The Undue Hardship Standard
Student loans are not automatically discharged in bankruptcy. Under 11 U.S.C. Section 523(a)(8), you must prove "undue hardship" through an adversary proceeding -- a separate lawsuit within your bankruptcy case.
Most courts use the Brunner test, which requires proving all three elements:
- You cannot maintain a minimal standard of living for yourself and dependents if forced to repay
- Additional circumstances exist showing this hardship will persist for a significant portion of the repayment period
- You have made good faith efforts to repay (including exploring income-driven repayment plans)
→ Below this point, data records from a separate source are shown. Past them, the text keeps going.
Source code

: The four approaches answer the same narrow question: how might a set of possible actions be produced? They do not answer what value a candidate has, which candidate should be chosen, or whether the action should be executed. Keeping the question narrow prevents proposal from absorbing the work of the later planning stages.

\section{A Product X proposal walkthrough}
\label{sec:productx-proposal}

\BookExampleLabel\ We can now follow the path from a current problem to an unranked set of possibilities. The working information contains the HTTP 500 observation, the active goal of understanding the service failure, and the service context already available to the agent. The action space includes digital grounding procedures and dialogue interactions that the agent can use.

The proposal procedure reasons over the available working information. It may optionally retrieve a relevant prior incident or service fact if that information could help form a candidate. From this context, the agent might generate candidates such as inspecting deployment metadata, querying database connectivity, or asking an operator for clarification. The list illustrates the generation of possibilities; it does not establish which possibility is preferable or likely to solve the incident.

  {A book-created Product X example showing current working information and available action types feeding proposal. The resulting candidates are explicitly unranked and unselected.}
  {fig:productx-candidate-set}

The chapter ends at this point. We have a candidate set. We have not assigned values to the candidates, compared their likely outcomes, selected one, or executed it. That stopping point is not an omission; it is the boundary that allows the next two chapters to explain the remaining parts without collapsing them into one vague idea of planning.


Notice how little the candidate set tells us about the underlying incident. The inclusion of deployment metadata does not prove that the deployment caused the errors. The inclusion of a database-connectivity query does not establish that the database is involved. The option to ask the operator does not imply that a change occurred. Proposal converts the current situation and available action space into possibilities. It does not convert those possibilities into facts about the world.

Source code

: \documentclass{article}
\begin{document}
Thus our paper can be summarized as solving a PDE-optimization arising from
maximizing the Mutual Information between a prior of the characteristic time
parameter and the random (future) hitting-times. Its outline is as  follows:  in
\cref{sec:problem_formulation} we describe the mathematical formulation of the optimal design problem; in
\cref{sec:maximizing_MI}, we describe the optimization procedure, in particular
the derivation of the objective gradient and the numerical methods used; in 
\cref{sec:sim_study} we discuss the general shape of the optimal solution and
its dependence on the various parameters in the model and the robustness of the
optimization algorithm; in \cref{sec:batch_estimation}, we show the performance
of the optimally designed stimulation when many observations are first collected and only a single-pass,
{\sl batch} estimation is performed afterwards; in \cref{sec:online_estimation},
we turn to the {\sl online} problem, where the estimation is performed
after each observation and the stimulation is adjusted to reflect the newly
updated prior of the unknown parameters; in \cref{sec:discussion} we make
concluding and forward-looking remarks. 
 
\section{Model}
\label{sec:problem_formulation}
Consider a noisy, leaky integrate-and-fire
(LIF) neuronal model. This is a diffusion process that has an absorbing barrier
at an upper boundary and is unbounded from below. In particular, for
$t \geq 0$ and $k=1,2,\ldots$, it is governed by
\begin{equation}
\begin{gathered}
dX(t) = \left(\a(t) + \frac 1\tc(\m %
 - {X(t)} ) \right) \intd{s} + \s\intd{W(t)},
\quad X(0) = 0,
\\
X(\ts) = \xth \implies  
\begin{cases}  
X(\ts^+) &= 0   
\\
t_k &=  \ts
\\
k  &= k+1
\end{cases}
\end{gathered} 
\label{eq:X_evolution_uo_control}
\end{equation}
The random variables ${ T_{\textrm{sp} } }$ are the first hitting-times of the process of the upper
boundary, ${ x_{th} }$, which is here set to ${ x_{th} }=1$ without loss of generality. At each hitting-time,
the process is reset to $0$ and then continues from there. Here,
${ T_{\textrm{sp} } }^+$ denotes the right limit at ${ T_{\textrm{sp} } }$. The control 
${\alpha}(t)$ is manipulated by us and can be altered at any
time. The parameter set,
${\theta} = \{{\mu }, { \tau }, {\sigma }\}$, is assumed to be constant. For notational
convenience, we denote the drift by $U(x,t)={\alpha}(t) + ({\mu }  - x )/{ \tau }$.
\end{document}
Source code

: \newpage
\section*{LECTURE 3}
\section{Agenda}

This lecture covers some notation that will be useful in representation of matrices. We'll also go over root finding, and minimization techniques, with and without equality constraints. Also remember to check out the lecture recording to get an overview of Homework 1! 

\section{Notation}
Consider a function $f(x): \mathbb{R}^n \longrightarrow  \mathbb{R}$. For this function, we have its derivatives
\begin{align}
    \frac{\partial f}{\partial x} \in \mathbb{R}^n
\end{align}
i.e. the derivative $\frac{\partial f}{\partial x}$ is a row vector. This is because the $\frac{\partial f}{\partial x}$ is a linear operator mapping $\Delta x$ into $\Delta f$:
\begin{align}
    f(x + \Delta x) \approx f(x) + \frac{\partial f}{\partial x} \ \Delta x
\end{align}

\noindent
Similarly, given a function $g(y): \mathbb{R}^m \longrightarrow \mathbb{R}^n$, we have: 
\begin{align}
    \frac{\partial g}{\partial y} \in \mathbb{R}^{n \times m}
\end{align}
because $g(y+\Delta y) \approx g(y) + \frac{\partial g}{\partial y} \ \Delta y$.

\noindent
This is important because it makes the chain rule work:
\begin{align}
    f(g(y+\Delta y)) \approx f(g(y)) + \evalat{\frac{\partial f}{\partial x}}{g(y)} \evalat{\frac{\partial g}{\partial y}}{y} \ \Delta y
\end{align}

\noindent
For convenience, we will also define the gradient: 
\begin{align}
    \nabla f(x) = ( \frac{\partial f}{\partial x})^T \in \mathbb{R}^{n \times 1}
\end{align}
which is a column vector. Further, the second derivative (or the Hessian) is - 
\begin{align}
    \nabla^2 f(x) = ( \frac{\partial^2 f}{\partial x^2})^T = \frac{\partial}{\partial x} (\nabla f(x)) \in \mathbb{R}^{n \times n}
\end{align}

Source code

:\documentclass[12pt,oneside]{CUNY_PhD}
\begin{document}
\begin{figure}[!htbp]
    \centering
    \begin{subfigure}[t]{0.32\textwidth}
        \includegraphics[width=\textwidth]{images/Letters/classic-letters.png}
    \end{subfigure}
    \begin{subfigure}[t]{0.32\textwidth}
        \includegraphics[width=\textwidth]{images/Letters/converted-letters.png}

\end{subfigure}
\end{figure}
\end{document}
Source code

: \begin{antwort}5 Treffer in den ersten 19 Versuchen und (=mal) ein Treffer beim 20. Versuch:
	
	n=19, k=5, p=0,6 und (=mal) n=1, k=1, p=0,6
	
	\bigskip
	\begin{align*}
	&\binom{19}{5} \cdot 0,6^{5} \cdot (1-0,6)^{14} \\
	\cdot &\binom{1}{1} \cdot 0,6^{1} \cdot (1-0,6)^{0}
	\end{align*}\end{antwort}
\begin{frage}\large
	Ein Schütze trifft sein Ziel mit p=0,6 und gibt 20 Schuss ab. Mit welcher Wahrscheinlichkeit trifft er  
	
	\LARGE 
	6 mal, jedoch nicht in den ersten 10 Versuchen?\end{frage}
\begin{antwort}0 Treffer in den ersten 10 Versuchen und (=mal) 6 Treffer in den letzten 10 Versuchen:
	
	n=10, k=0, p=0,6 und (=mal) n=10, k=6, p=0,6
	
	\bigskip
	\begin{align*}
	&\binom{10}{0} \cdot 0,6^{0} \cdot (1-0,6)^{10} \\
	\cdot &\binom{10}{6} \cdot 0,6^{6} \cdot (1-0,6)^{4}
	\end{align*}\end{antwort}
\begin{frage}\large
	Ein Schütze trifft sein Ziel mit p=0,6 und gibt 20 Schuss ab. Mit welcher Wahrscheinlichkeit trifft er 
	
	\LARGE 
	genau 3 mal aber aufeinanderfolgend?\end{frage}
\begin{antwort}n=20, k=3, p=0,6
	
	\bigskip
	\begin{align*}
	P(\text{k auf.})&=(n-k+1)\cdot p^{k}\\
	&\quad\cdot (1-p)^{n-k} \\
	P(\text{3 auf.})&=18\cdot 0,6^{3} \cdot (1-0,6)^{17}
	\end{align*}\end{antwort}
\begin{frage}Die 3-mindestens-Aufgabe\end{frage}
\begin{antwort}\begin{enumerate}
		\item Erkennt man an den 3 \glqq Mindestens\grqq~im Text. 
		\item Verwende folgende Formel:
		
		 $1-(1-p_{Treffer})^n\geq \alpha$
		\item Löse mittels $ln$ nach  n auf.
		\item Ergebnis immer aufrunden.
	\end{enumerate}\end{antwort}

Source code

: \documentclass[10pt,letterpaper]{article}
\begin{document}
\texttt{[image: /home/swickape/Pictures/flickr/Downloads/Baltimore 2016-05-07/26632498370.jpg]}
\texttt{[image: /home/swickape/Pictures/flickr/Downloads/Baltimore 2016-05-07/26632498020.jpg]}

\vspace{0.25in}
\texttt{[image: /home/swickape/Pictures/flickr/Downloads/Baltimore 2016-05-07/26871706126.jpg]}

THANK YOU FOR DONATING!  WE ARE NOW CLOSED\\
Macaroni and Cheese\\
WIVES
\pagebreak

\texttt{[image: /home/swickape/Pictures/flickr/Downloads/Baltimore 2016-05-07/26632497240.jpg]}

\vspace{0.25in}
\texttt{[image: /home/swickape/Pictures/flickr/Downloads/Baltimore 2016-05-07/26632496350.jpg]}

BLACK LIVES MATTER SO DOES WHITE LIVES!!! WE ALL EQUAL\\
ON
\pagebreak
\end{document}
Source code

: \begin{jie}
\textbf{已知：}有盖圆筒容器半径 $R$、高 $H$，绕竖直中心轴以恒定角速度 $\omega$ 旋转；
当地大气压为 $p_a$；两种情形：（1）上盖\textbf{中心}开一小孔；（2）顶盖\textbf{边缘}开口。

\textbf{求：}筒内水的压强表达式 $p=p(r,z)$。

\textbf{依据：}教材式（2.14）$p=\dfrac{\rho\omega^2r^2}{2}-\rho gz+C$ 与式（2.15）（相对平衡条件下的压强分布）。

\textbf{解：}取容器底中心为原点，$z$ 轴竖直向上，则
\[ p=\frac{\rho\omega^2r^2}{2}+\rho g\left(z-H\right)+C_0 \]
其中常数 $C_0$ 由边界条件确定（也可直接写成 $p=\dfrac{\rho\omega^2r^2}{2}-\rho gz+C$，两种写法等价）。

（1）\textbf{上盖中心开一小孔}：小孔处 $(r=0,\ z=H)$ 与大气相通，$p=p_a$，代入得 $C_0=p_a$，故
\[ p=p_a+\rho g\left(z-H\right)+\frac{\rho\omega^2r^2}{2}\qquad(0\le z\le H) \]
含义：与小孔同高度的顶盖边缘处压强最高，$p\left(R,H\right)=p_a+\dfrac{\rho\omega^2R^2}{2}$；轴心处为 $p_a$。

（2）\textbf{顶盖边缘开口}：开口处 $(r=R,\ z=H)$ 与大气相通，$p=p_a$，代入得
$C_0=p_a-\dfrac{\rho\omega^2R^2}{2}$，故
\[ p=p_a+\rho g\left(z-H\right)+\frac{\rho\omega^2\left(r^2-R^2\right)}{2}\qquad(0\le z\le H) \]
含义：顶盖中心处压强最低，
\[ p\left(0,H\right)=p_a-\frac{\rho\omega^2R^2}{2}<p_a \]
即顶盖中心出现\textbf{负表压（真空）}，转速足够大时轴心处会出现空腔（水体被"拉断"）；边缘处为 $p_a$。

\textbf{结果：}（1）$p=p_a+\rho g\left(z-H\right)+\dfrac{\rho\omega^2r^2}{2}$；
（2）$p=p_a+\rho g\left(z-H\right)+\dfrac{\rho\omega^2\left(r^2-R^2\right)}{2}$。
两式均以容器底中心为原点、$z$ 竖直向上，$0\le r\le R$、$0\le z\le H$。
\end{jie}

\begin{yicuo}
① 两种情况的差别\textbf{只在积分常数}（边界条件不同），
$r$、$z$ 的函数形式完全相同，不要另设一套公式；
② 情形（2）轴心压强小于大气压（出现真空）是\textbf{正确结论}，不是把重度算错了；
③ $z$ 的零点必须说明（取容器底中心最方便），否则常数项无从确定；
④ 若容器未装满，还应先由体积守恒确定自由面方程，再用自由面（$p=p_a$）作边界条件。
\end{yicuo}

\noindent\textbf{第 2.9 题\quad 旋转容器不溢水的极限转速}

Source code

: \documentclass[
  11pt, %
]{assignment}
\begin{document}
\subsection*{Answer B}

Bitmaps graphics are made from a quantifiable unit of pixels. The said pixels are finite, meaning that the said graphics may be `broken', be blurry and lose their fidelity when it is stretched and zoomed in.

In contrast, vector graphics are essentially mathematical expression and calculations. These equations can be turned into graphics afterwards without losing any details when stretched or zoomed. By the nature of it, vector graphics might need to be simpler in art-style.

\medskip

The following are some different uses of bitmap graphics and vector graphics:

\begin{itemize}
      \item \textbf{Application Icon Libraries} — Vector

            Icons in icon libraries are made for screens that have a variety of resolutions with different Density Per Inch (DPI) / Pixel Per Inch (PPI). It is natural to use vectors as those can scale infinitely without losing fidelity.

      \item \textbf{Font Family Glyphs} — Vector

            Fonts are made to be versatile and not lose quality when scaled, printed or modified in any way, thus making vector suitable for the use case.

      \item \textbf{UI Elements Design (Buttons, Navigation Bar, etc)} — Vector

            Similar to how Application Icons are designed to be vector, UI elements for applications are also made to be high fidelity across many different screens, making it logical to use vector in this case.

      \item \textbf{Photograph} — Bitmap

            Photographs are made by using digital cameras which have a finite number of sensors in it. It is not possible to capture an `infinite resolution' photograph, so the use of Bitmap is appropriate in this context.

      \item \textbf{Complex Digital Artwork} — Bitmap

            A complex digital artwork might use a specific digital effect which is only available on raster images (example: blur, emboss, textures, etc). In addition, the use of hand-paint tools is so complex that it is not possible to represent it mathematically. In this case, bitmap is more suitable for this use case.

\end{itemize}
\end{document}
2023 DOJ Guidance: The Department of Justice issued new guidance making it easier for borrowers to seek student loan discharge. The DOJ now evaluates cases using a more practical framework and may support the debtor's position if the facts warrant discharge.
When Discharge Is Possible
While difficult, student loan discharge is not impossible. Cases where courts have granted discharge include:
- Permanent disability preventing gainful employment
- Elderly borrowers on fixed income with no realistic repayment capacity
- Borrowers who attended fraudulent schools that closed
- Cases where income-driven repayment plans would result in $0 payments for the foreseeable future
Even partial discharge is possible -- some courts discharge a portion of student loan debt while leaving the remainder.